● WHAT IS BEING ASKED
Return each record word for word and omit the pictures.

————

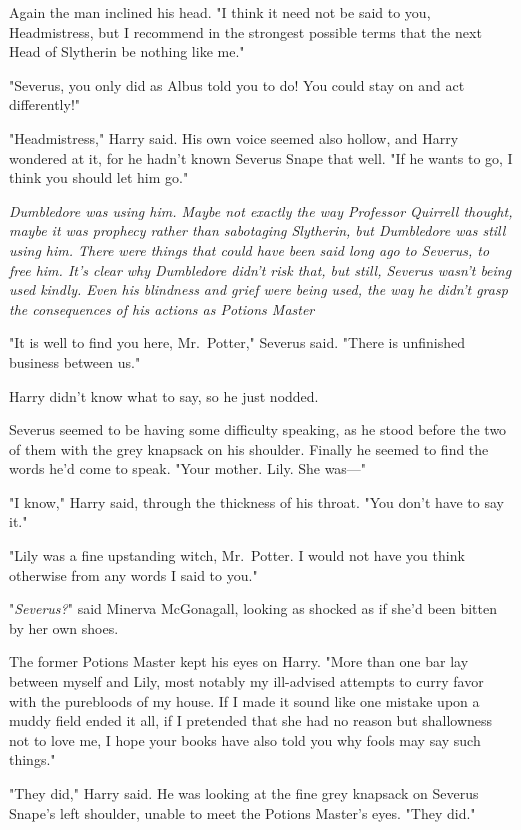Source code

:Again the man inclined his head. "I think it need not be said to you,
Headmistress, but I recommend in the strongest possible terms that the next
Head of Slytherin be nothing like me."

"Severus, you only did as Albus told you to do! You could stay on and act
differently!"

"Headmistress," Harry said. His own voice seemed also hollow, and Harry
wondered at it, for he hadn't known Severus Snape that well. "If he wants to
go, I think you should let him go."

\emph{Dumbledore was using him. Maybe not exactly the way Professor Quirrell
thought, maybe it was prophecy rather than sabotaging Slytherin, but Dumbledore
was still using him. There were things that could have been said long ago to
Severus, to free him. It's clear why Dumbledore didn't risk that, but still,
Severus wasn't being used kindly. Even his blindness and grief were being used,
the way he didn't grasp the consequences of his actions as Potions
Master{\el}}

"It is well to find you here, Mr.~Potter," Severus said. "There is unfinished
business between us."

Harry didn't know what to say, so he just nodded.

Severus seemed to be having some difficulty speaking, as he stood before the
two of them with the grey knapsack on his shoulder. Finally he seemed to find
the words he'd come to speak. "Your mother. Lily. She was—"

"I know," Harry said, through the thickness of his throat. "You don't have to
say it."

"Lily was a fine upstanding witch, Mr.~Potter. I would not have you think
otherwise from any words I said to you."

"\emph{Severus?}" said Minerva McGonagall, looking as shocked as if she'd been
bitten by her own shoes.

The former Potions Master kept his eyes on Harry. "More than one bar lay
between myself and Lily, most notably my ill-advised attempts to curry favor
with the purebloods of my house. If I made it sound like one mistake upon a
muddy field ended it all, if I pretended that she had no reason but shallowness
not to love me, I hope your books have also told you why fools may say such
things."

"They did," Harry said. He was looking at the fine grey knapsack on Severus
Snape's left shoulder, unable to meet the Potions Master's eyes. "They did."

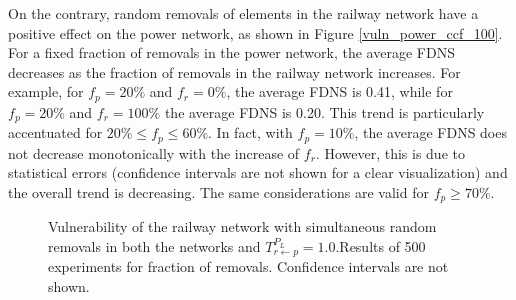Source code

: \documentclass[review]{elsarticle}
\begin{document}
On the contrary, random removals of elements in the railway network have a positive effect on the power network, as shown in Figure \ref{vuln_power_ccf_100}. For a fixed fraction of removals in the power network, the average FDNS decreases as the fraction of removals in the railway network increases. For example, for $f_p=20\%$ and $f_r=0\%$, the average FDNS is 0.41, while for $f_p=20\%$ and $f_r=100\%$ the average FDNS is 0.20. This trend is particularly accentuated for $20\% \le f_p \le 60\%$. In fact, with $f_p=10\%$, the average FDNS does not decrease monotonically with the increase of $f_r$. However, this is due to statistical errors (confidence intervals are not shown for a clear visualization) and the overall trend is decreasing. The same considerations are valid for $f_p \ge 70\%$.







	\begin{figure}[h]
	\centering
	\caption{Vulnerability of the railway network with simultaneous random removals in both the networks and $T_{r \leftarrow p}^{P_L}=1.0$.Results of 500 experiments for fraction of removals. Confidence intervals are not shown.}
	\label{vuln_rail_ccf_100}
\end{figure}
\end{document}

————

● WORKED SOLUTION
Source code

:Again the man inclined his head. "I think it need not be said to you,
Headmistress, but I recommend in the strongest possible terms that the next
Head of Slytherin be nothing like me."

"Severus, you only did as Albus told you to do! You could stay on and act
differently!"

"Headmistress," Harry said. His own voice seemed also hollow, and Harry
wondered at it, for he hadn't known Severus Snape that well. "If he wants to
go, I think you should let him go."

\emph{Dumbledore was using him. Maybe not exactly the way Professor Quirrell
thought, maybe it was prophecy rather than sabotaging Slytherin, but Dumbledore
was still using him. There were things that could have been said long ago to
Severus, to free him. It's clear why Dumbledore didn't risk that, but still,
Severus wasn't being used kindly. Even his blindness and grief were being used,
the way he didn't grasp the consequences of his actions as Potions
Master{\el}}

"It is well to find you here, Mr.~Potter," Severus said. "There is unfinished
business between us."

Harry didn't know what to say, so he just nodded.

Severus seemed to be having some difficulty speaking, as he stood before the
two of them with the grey knapsack on his shoulder. Finally he seemed to find
the words he'd come to speak. "Your mother. Lily. She was—"

"I know," Harry said, through the thickness of his throat. "You don't have to
say it."

"Lily was a fine upstanding witch, Mr.~Potter. I would not have you think
otherwise from any words I said to you."

"\emph{Severus?}" said Minerva McGonagall, looking as shocked as if she'd been
bitten by her own shoes.

The former Potions Master kept his eyes on Harry. "More than one bar lay
between myself and Lily, most notably my ill-advised attempts to curry favor
with the purebloods of my house. If I made it sound like one mistake upon a
muddy field ended it all, if I pretended that she had no reason but shallowness
not to love me, I hope your books have also told you why fools may say such
things."

"They did," Harry said. He was looking at the fine grey knapsack on Severus
Snape's left shoulder, unable to meet the Potions Master's eyes. "They did."

Source code

: \documentclass[review]{elsarticle}
\begin{document}
On the contrary, random removals of elements in the railway network have a positive effect on the power network, as shown in Figure \ref{vuln_power_ccf_100}. For a fixed fraction of removals in the power network, the average FDNS decreases as the fraction of removals in the railway network increases. For example, for $f_p=20\%$ and $f_r=0\%$, the average FDNS is 0.41, while for $f_p=20\%$ and $f_r=100\%$ the average FDNS is 0.20. This trend is particularly accentuated for $20\% \le f_p \le 60\%$. In fact, with $f_p=10\%$, the average FDNS does not decrease monotonically with the increase of $f_r$. However, this is due to statistical errors (confidence intervals are not shown for a clear visualization) and the overall trend is decreasing. The same considerations are valid for $f_p \ge 70\%$.







	\begin{figure}[h]
	\centering
	\caption{Vulnerability of the railway network with simultaneous random removals in both the networks and $T_{r \leftarrow p}^{P_L}=1.0$.Results of 500 experiments for fraction of removals. Confidence intervals are not shown.}
	\label{vuln_rail_ccf_100}
\end{figure}
\end{document}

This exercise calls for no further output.